Dan Rather is the 2009 Mary Alice Davis Distinguished Lecturer. Photo credit Lynton Gardiner. 

Event: Distinguished journalist Dan Rather will talk about the crisis of American journalism and why people should care as part of the Mary Alice Davis Distinguished Lectureship at The University of Texas at Austin School of Journalism.

This lecture is free and open to the public thanks to the Mary Alice Distinguished Lectureship and the School of Journalism. Seating is on a first-come, first-served basis.

When: Oct. 22, 4-5:30 p.m.

Where: Texas Union Ballroom. Maps of campus are available online.

Background: Given his distinguished record and his long exposure on television around the globe, Rather may be the best-known journalist in the world. He has covered almost every major event in the world in the past 50 years, including Hurricane Carla, the assassination of President John F. Kennedy, the civil rights movement, the White House and national politics, and wars in Vietnam, Afghanistan, the Persian Gulf, Yugoslavia and Iraq. From his first days as the Associated Press reporter in Huntsville, Texas, Rather has more than earned his reputation as the “hardest working man in broadcast journalism.”

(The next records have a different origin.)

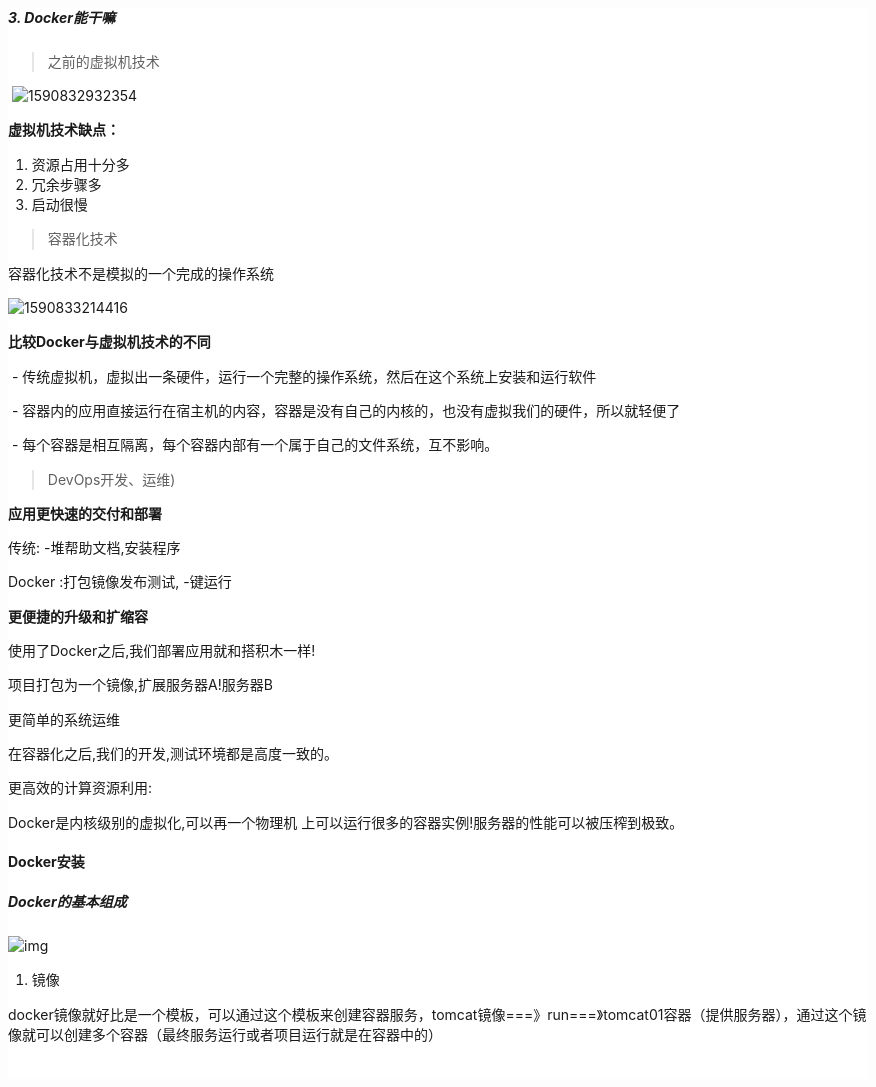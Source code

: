 ##### 3. Docker能干嘛

> 之前的虚拟机技术   

​        ![1590832932354](C:\Users\dell\AppData\Roaming\Typora\typora-user-images\1590832932354.png)

**虚拟机技术缺点：**

1. 资源占用十分多
2. 冗余步骤多
3. 启动很慢

> 容器化技术

容器化技术不是模拟的一个完成的操作系统

![1590833214416](C:\Users\dell\AppData\Roaming\Typora\typora-user-images\1590833214416.png)

**比较Docker与虚拟机技术的不同**

​            \- 传统虚拟机，虚拟出一条硬件，运行一个完整的操作系统，然后在这个系统上安装和运行软件

​            \- 容器内的应用直接运行在宿主机的内容，容器是没有自己的内核的，也没有虚拟我们的硬件，所以就轻便了

​            \- 每个容器是相互隔离，每个容器内部有一个属于自己的文件系统，互不影响。

> DevOps开发、运维)

**应用更快速的交付和部署**

传统: -堆帮助文档,安装程序	

Docker :打包镜像发布测试, -键运行

**更便捷的升级和扩缩容**

使用了Docker之后,我们部署应用就和搭积木一样!

项目打包为一个镜像,扩展服务器A!服务器B

更简单的系统运维

在容器化之后,我们的开发,测试环境都是高度一致的。

更高效的计算资源利用:

Docker是内核级别的虚拟化,可以再一个物理机 上可以运行很多的容器实例!服务器的性能可以被压榨到极致。

#### Docker安装

##### Docker的基本组成

![img](E:\有道笔记\qq8A56EC72AACBDFBB0BBA5D9AC8BA9598\7557a09941824d089fa1bc52acf539e6\clipboard.png)

1. 镜像

​            docker镜像就好比是一个模板，可以通过这个模板来创建容器服务，tomcat镜像===》run===》tomcat01容器（提供服务器），通过这个镜像就可以创建多个容器（最终服务运行或者项目运行就是在容器中的）

​            
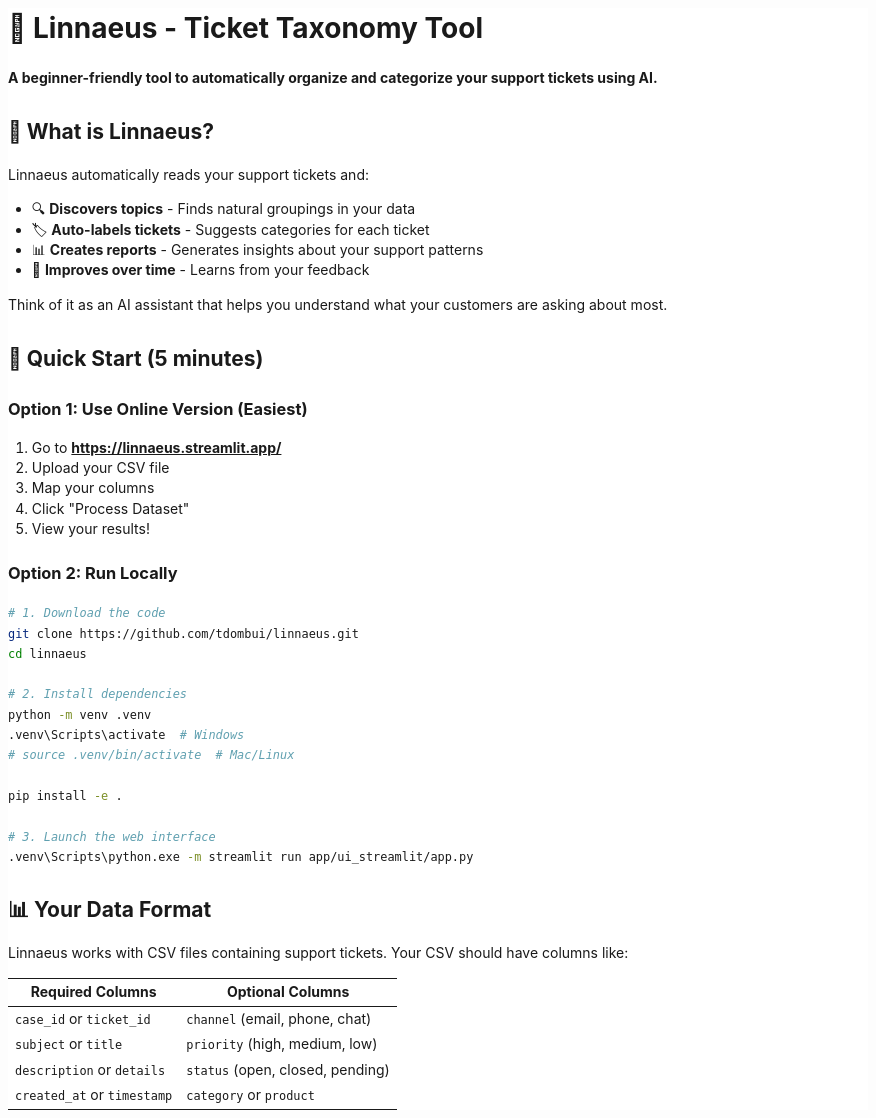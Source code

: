 # 🎫 Linnaeus - Ticket Taxonomy Tool

**A beginner-friendly tool to automatically organize and categorize your support tickets using AI.**

## 🌟 What is Linnaeus?

Linnaeus automatically reads your support tickets and:
- 🔍 **Discovers topics** - Finds natural groupings in your data
- 🏷️ **Auto-labels tickets** - Suggests categories for each ticket
- 📊 **Creates reports** - Generates insights about your support patterns
- 🎯 **Improves over time** - Learns from your feedback

Think of it as an AI assistant that helps you understand what your customers are asking about most.

## 🚀 Quick Start (5 minutes)

### Option 1: Use Online Version (Easiest)
1. Go to **https://linnaeus.streamlit.app/**
2. Upload your CSV file
3. Map your columns
4. Click "Process Dataset"
5. View your results!

### Option 2: Run Locally
```bash
# 1. Download the code
git clone https://github.com/tdombui/linnaeus.git
cd linnaeus

# 2. Install dependencies
python -m venv .venv
.venv\Scripts\activate  # Windows
# source .venv/bin/activate  # Mac/Linux

pip install -e .

# 3. Launch the web interface
.venv\Scripts\python.exe -m streamlit run app/ui_streamlit/app.py
```

## 📊 Your Data Format

Linnaeus works with CSV files containing support tickets. Your CSV should have columns like:

| Required Columns | Optional Columns |
|------------------|------------------|
| `case_id` or `ticket_id` | `channel` (email, phone, chat) |
| `subject` or `title` | `priority` (high, medium, low) |
| `description` or `details` | `status` (open, closed, pending) |
| `created_at` or `timestamp` | `category` or `product` |
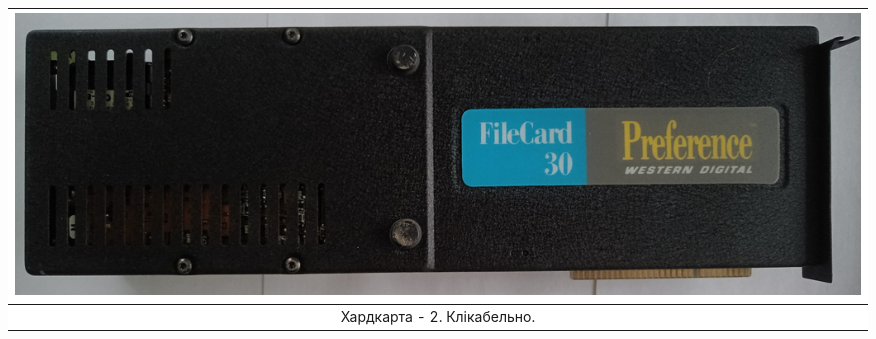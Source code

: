 | [![](/retrocomputing/ibm_pc_compat/pics/Amstrad1640/hard_card_2.jpg)](/retrocomputing/ibm_pc_compat/pics/Amstrad1640/hard_card_2.jpg) |
|:--------------------------------------------------:|
| Хардкарта - 2. Клікабельно.|
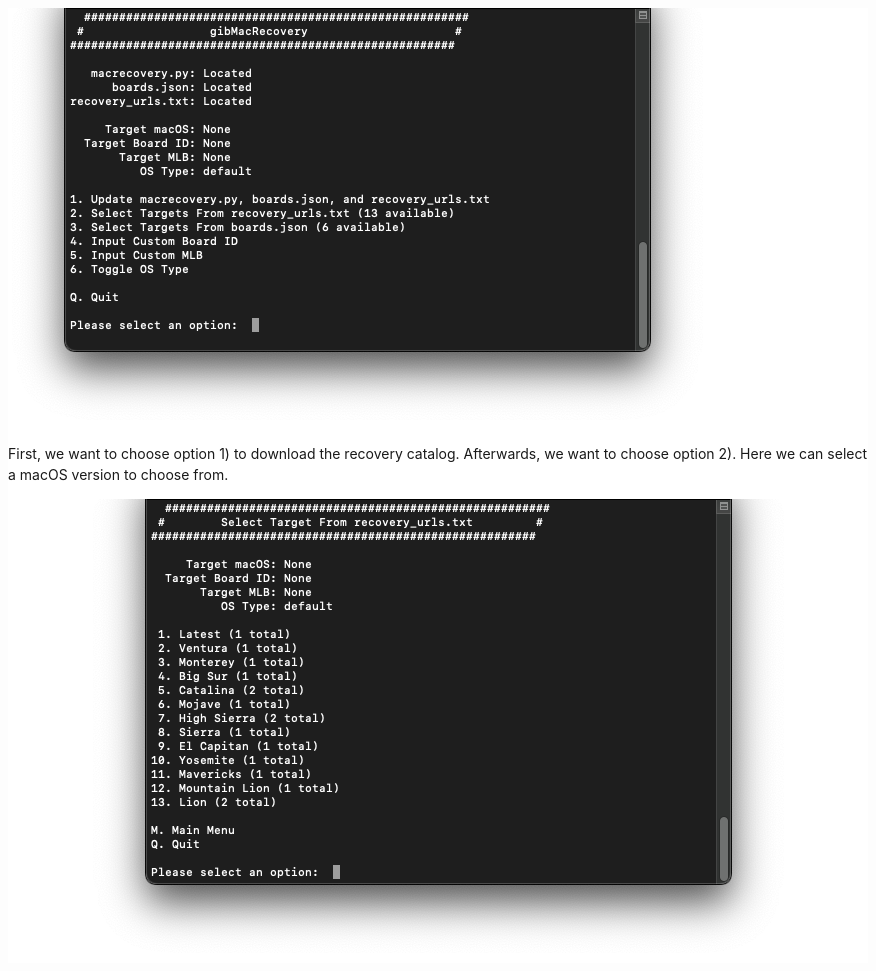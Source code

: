   <img width="698" height="417" src="/assets/gibMacRecovery/gibmacRecoveryStart.png">
</p>

First, we want to choose option 1) to download the recovery catalog.
Afterwards, we want to choose option 2). Here we can select a macOS version to choose from.

<p align="center">
  <img width="697" height="459" src="/assets/gibMacRecovery/gibmacRecoveryCatalog.png">
</p>
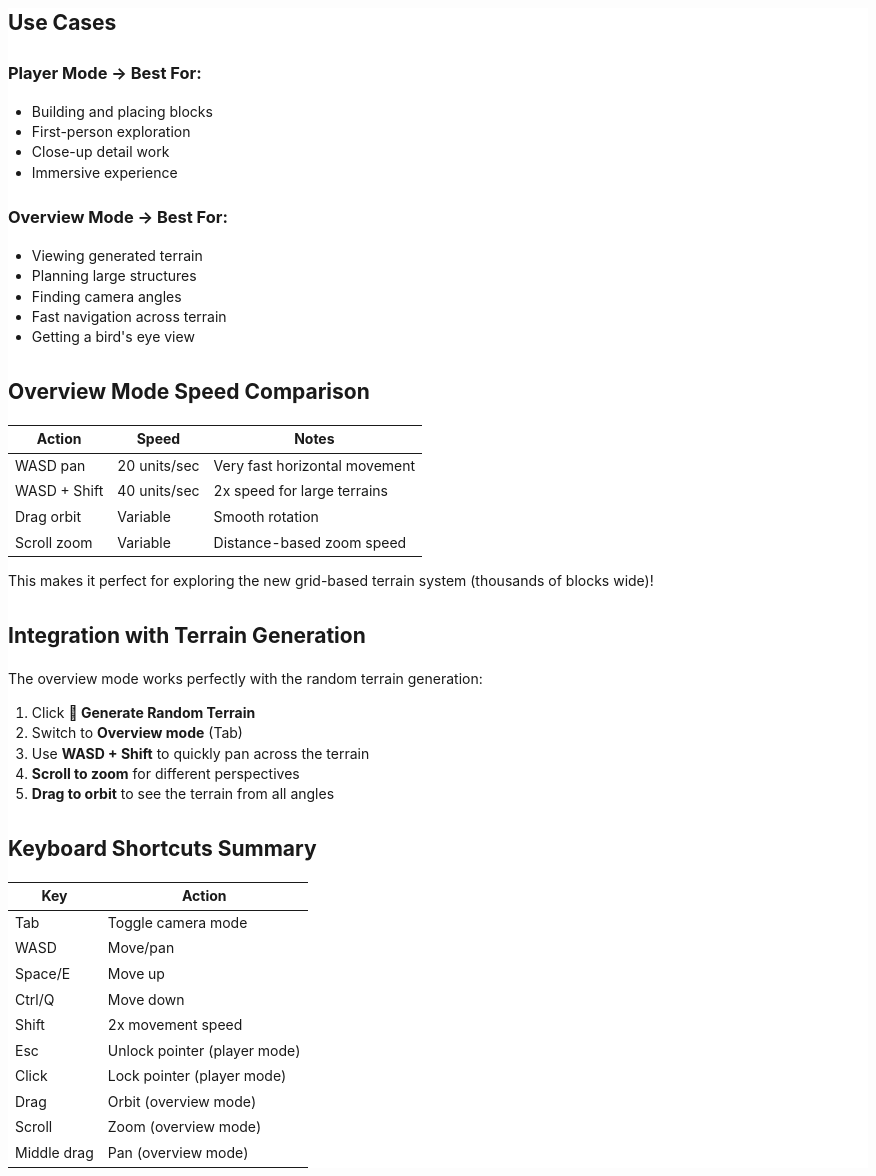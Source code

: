 ## Use Cases

### Player Mode → Best For:
- Building and placing blocks
- First-person exploration
- Close-up detail work
- Immersive experience

### Overview Mode → Best For:
- Viewing generated terrain
- Planning large structures
- Finding camera angles
- Fast navigation across terrain
- Getting a bird's eye view

## Overview Mode Speed Comparison

| Action | Speed | Notes |
|--------|-------|-------|
| WASD pan | 20 units/sec | Very fast horizontal movement |
| WASD + Shift | 40 units/sec | 2x speed for large terrains |
| Drag orbit | Variable | Smooth rotation |
| Scroll zoom | Variable | Distance-based zoom speed |

This makes it perfect for exploring the new grid-based terrain system (thousands of blocks wide)!

## Integration with Terrain Generation

The overview mode works perfectly with the random terrain generation:

1. Click **🎲 Generate Random Terrain**
2. Switch to **Overview mode** (Tab)
3. Use **WASD + Shift** to quickly pan across the terrain
4. **Scroll to zoom** for different perspectives
5. **Drag to orbit** to see the terrain from all angles

## Keyboard Shortcuts Summary

| Key | Action |
|-----|--------|
| Tab | Toggle camera mode |
| WASD | Move/pan |
| Space/E | Move up |
| Ctrl/Q | Move down |
| Shift | 2x movement speed |
| Esc | Unlock pointer (player mode) |
| Click | Lock pointer (player mode) |
| Drag | Orbit (overview mode) |
| Scroll | Zoom (overview mode) |
| Middle drag | Pan (overview mode) |
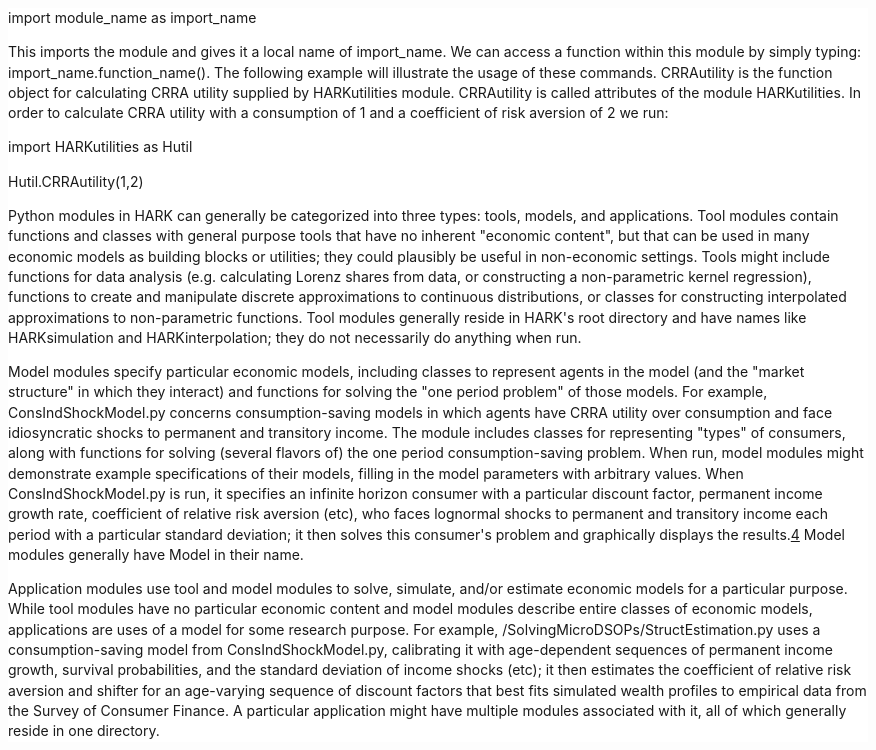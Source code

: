 import module_name as import_name  

This imports the module and gives it a local name of import_name. We can
access a function within this module by simply typing:
import_name.function_name(). The following example will illustrate the usage
of these commands. CRRAutility is the function object for calculating CRRA
utility supplied by HARKutilities module. CRRAutility is called attributes of
the module HARKutilities. In order to calculate CRRA utility with a
consumption of 1 and a coefficient of risk aversion of 2 we run:  

import HARKutilities as Hutil

Hutil.CRRAutility(1,2)  

Python modules in HARK can generally be categorized into three types: tools,
models, and applications. Tool modules contain functions and classes with
general purpose tools that have no inherent "economic content", but that can
be used in many economic models as building blocks or utilities; they could
plausibly be useful in non-economic settings. Tools might include functions
for data analysis (e.g. calculating Lorenz shares from data, or constructing a
non-parametric kernel regression), functions to create and manipulate discrete
approximations to continuous distributions, or classes for constructing
interpolated approximations to non-parametric functions. Tool modules
generally reside in HARK's root directory and have names like HARKsimulation
and HARKinterpolation; they do not necessarily do anything when run.

Model modules specify particular economic models, including classes to
represent agents in the model (and the "market structure" in which they
interact) and functions for solving the "one period problem" of those models.
For example, ConsIndShockModel.py concerns consumption-saving models in which
agents have CRRA utility over consumption and face idiosyncratic shocks to
permanent and transitory income. The module includes classes for representing
"types" of consumers, along with functions for solving (several flavors of)
the one period consumption-saving problem. When run, model modules might
demonstrate example specifications of their models, filling in the model
parameters with arbitrary values. When ConsIndShockModel.py is run, it
specifies an infinite horizon consumer with a particular discount factor,
permanent income growth rate, coefficient of relative risk aversion (etc), who
faces lognormal shocks to permanent and transitory income each period with a
particular standard deviation; it then solves this consumer's problem and
graphically displays the results.[4](HARKmanual4.html#fn4x0) Model modules
generally have Model in their name.

Application modules use tool and model modules to solve, simulate, and/or
estimate economic models for a particular purpose. While tool modules have no
particular economic content and model modules describe entire classes of
economic models, applications are uses of a model for some research purpose.
For example, /SolvingMicroDSOPs/StructEstimation.py uses a consumption-saving
model from ConsIndShockModel.py, calibrating it with age-dependent sequences
of permanent income growth, survival probabilities, and the standard deviation
of income shocks (etc); it then estimates the coefficient of relative risk
aversion and shifter for an age-varying sequence of discount factors that best
fits simulated wealth profiles to empirical data from the Survey of Consumer
Finance. A particular application might have multiple modules associated with
it, all of which generally reside in one directory.
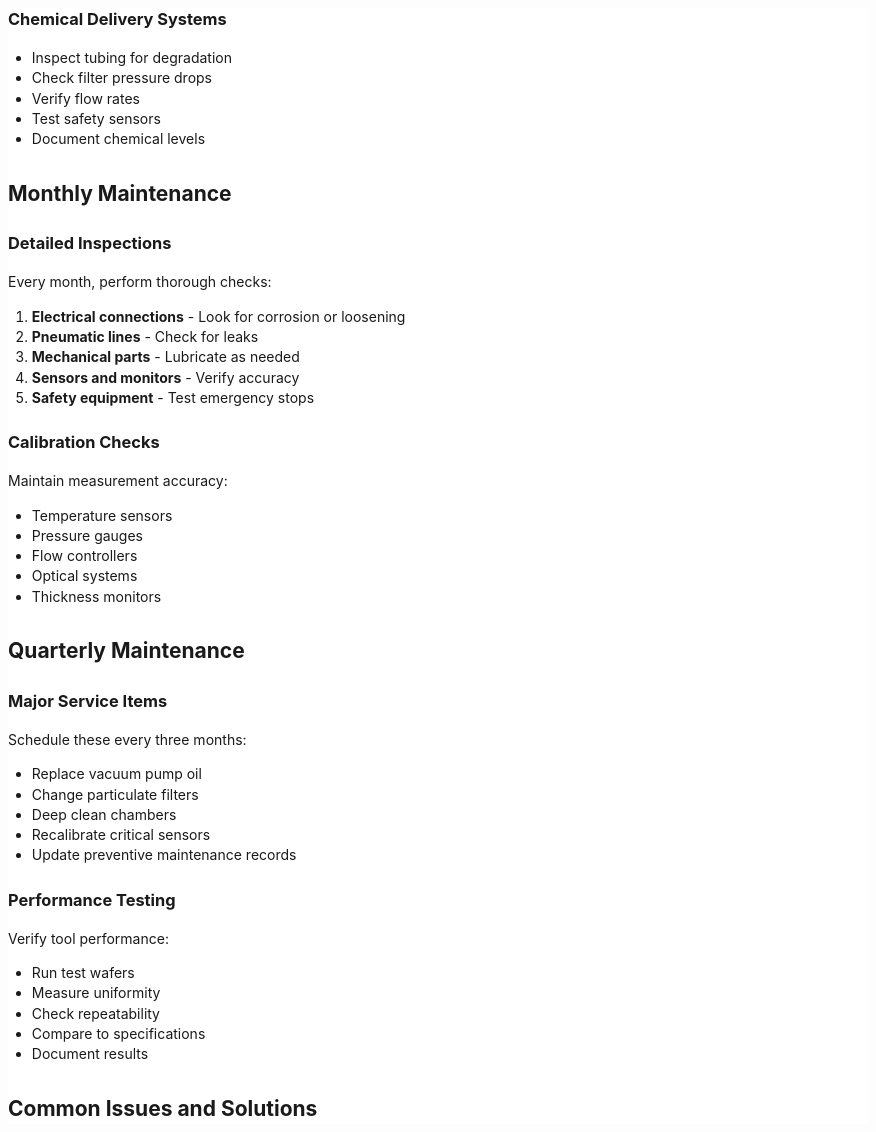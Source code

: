 ### Chemical Delivery Systems

- Inspect tubing for degradation
- Check filter pressure drops
- Verify flow rates
- Test safety sensors
- Document chemical levels

## Monthly Maintenance

### Detailed Inspections

Every month, perform thorough checks:

1. **Electrical connections** - Look for corrosion or loosening
2. **Pneumatic lines** - Check for leaks
3. **Mechanical parts** - Lubricate as needed
4. **Sensors and monitors** - Verify accuracy
5. **Safety equipment** - Test emergency stops

### Calibration Checks

Maintain measurement accuracy:

- Temperature sensors
- Pressure gauges
- Flow controllers
- Optical systems
- Thickness monitors

## Quarterly Maintenance

### Major Service Items

Schedule these every three months:

- Replace vacuum pump oil
- Change particulate filters
- Deep clean chambers
- Recalibrate critical sensors
- Update preventive maintenance records

### Performance Testing

Verify tool performance:

- Run test wafers
- Measure uniformity
- Check repeatability
- Compare to specifications
- Document results

## Common Issues and Solutions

Having been anchor and managing editor of CBS Evening News for 24 years, Rather is now the anchor and managing editor of “Dan Rather Reports,” which started broadcasting on HDNet in 2006. He continues to interview the world’s most important and compelling figures, from the famous to the infamous. He has interviewed every United States president from Dwight D. Eisenhower to George W. Bush and almost every major international leader of the past 30 years. He landed two news-breaking interviews with Saddam Hussein in 1990 and in 2003. In 2004, as a correspondent for “60 Minutes II,” Rather also broke what was arguably that year’s biggest story-the abuse of prisoners at Iraq’s Abu Ghraib prison.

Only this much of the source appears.